Yıllardır Şanlıurfa'da yolcu otobüslerinde İslam'ı tebliğ eden Abdullah Toğun(62) kendi imkânlarıyla öğrendiği hakikatleri başka insanlara ulaştırması gerektiğine inanarak, insanlara tebliği amaçlı vaaz ediyor.

1970’lı yıllarda daha genç yaşındaki iken vaazlarına devam ettiği Şanlıurfa’nın tanınmış âlimlerinden Diyarbakırlı Derviş Hocadan etkilenerek İslami bir hayat yaşamaya başlayan Toğun’un İslam’ı tebliğ etme azmi insanlara örneklik teşkil ediyor.

Daha önceleri şehirlerarası otobüslerinde daha sonra da şehir içi otobüslerde yolculara tebliğ amaçlı vaaz vermeye başladığını belirten Toğun, camide yaptığı temizlik karşılığında kazandığı paranın yarısını günde 5 defa bindiği şehir içi otobüslerine harcıyor. Yaptığı vaazlardan bazı insanlar rahatsız olsa da yolculardan birçoğu onu can kulağıyla dinliyor. Tek amacının insanlara tebliğ yapmak olduğunu belirten Toğun, yaptığı bu işten mutluluk duyduğunu söyledi.

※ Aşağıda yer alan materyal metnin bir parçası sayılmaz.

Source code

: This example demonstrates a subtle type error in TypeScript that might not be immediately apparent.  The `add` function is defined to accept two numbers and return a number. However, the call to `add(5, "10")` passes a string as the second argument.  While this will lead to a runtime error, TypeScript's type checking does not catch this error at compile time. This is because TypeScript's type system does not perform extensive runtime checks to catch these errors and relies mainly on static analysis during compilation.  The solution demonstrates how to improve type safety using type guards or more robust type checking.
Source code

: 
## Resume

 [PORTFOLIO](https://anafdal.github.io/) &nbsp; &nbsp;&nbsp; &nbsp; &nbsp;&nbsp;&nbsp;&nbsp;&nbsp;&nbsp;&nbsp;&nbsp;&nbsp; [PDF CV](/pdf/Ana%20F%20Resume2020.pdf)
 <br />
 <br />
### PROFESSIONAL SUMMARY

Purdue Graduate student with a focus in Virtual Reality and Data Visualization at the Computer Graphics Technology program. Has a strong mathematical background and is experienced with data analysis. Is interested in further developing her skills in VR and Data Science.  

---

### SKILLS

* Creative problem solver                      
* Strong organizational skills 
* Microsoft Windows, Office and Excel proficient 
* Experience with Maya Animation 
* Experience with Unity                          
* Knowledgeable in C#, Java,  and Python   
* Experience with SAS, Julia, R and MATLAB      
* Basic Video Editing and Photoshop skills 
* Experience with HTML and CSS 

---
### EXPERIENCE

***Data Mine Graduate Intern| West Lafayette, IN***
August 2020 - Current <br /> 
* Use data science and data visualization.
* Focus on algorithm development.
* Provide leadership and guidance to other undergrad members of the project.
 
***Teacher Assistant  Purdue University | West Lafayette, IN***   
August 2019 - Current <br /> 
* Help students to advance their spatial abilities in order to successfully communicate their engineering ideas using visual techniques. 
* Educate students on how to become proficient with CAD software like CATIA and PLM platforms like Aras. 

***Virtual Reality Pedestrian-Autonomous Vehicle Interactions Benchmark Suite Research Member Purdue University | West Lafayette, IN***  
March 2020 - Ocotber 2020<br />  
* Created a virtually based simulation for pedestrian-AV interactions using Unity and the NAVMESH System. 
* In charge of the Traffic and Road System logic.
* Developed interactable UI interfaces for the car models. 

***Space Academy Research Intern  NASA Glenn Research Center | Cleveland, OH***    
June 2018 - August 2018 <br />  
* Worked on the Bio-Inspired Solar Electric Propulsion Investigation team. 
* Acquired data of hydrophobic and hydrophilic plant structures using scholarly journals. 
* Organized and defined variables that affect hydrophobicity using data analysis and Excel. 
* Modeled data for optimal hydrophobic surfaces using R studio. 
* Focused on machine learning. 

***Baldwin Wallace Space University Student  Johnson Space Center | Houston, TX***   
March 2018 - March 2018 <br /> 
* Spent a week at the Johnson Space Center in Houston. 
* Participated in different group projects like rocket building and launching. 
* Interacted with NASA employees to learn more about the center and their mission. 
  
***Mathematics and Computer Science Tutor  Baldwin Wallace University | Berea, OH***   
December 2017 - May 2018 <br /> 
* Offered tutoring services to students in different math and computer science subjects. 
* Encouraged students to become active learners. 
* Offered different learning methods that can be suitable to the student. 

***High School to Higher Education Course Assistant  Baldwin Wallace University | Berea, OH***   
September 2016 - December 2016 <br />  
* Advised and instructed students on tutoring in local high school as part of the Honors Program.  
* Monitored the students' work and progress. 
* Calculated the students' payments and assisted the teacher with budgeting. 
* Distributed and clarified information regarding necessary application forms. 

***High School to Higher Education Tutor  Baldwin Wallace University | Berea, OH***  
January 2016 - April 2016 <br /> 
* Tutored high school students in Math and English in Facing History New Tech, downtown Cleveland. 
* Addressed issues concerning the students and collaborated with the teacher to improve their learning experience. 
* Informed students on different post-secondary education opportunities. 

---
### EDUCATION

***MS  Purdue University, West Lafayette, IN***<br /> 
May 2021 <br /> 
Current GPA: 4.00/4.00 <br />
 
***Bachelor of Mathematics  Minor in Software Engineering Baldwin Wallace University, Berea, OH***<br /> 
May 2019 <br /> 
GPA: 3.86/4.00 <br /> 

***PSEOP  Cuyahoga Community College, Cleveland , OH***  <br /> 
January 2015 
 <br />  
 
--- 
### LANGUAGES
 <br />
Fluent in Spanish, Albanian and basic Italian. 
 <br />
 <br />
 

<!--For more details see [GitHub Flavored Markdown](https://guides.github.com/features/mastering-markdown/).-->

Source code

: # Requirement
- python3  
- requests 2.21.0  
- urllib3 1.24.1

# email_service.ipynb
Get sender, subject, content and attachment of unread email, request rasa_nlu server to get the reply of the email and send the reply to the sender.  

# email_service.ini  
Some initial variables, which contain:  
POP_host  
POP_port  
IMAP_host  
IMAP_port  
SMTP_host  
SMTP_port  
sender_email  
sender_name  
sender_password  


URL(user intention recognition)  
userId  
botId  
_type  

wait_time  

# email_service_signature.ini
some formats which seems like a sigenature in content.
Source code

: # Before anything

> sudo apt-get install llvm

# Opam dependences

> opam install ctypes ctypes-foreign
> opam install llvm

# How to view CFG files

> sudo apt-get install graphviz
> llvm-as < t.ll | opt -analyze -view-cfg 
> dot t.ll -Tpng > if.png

1980 darbesi ve 28 Şubat Post-modern darbesine karşı bir duruş sergileyen Toğun, ömrünün son nefesine kadar hakkı anlatmaya devam edeceğini belirtti.

"Dünya ve ahiret için İslam’dan başka bir şeyin olmadığını anladım"

Şanlıurfa’nın tanınmış âlimlerinden Diyarbakırlı Derviş Hocadan etkilenerek İslami bir hayat yaşamaya başladığını belirten Toğun, “1954 yılında Şanlıurfa’nın Hilvan ilçesinin Porro köyünde doğdum. Ama Kavalık köyünde büyüdüm. Kavalık köyünden 1968 yılında da Şanlıurfa merkeze yerleştim. 1968-70 yılları arasında Şanlıurfa’da Derviş Hoca diye bilinen bir âlimle tanıştım. Onun vaazlarını hiç kaçırmıyordum. Onu dinlerken aynı zamanda İslam’ı da araştırmaya başladım. Kur’an-ı Kerim’i ve mealini çok okumaya başladım. Allah’ın gönderdiği Peygamberin hayatını inceledim. Hep doğru şeyleri görüyordum. Sonra Allah’ın yolundan gitmeyenlerin durumlarına baktığımda da çelişkiler görüyordum. Daha sonra dünya ve ahiret için İslam’dan başka bir şeyin olmadığını anladım. Bundan dolayı da İslam için çalışmaya başladım.” dedi.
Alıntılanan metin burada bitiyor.